These days, I’m trying to find ways to health-ify my favorite foods. I’m making myself buy whole grain pasta instead of the regular kind. Mexican Mondays are evolving more to include Mexican salads or Mexican fixings with a quinoa base. And for pizza, I’m trying out portobello mushroom cap “crust.”
Like any pizza, you can get creative with the mini portobello version. Pepperoni, onions, assorted cheeses… whatever you’d like to add! The main thing I’m working to improve with portobello pizzas is the liquid that flows out during the cooking process, which can create a soppy result. Drying the mushrooms after you clean them, only lightly brushing olive oil on the outsides, picking the right cheeses (fresh mozzarella might not be the best, for example), and making sure vegetables aren’t overly sautéed… these are tips to keep in mind.
PS – I used shredded Italian truffle cheese here from Trader Joe’s, and it was divine!
All in all, these pizzas are a great weekday night meal. With only fifteen minutes of cooking time, you can really make it a quick process if you plan out toppings that don’t involve a lot of chopping. I’m not going lie to you and say that adding diced garlic, diced onions, diced peppers, and freshly shredded cheese didn’t take me awhile… though I definitely need to improve my knife skills!
- 4 portobello mushroom caps
- dash of olive oil
- marinara/pizza sauce
- toppings (your favorite shredded cheese, diced peppers & onions, pepperoni, etc!)

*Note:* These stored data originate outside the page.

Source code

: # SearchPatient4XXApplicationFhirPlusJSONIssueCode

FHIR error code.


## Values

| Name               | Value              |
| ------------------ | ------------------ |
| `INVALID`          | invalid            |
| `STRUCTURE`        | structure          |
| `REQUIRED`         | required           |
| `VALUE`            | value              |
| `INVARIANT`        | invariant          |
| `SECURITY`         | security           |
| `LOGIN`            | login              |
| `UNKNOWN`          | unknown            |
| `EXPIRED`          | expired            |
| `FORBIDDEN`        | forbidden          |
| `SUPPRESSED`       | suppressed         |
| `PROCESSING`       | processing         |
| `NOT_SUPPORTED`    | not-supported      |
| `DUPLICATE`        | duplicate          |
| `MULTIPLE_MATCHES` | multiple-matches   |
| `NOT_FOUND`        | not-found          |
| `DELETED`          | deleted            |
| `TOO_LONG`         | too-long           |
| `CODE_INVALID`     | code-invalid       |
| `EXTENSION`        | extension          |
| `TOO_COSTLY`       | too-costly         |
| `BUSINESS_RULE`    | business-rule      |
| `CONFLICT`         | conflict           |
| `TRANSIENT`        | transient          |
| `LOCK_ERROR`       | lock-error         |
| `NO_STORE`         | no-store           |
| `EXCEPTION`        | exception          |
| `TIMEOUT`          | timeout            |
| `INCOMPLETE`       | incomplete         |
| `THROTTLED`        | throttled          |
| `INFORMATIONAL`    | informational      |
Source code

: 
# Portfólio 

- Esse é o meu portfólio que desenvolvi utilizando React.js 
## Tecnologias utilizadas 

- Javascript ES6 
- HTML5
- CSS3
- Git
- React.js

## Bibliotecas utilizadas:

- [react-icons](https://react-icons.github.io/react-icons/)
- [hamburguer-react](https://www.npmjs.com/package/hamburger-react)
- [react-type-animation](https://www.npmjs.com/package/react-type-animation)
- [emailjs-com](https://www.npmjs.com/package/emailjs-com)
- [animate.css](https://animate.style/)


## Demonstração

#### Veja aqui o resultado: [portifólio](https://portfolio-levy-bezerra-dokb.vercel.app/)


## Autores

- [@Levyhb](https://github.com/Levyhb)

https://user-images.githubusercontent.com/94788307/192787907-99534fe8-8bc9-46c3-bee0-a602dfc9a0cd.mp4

- Preheat the over to 400 degrees fahrenheit.
- Remove stems from mushroom caps and clean.
- Wipe mushrooms dry with paper towels.
- Lightly coat the outsides of the mushroom caps with olive oil.
- Place mushrooms on a foil-lined baking pan.
- Fill the mushrooms with marinara sauce, then all of your toppings of choice!
- Bake in the oven for 15 minutes.
Roast vegetables, such as asparagus brushed with olive oil and seasonings, along with the pizzas!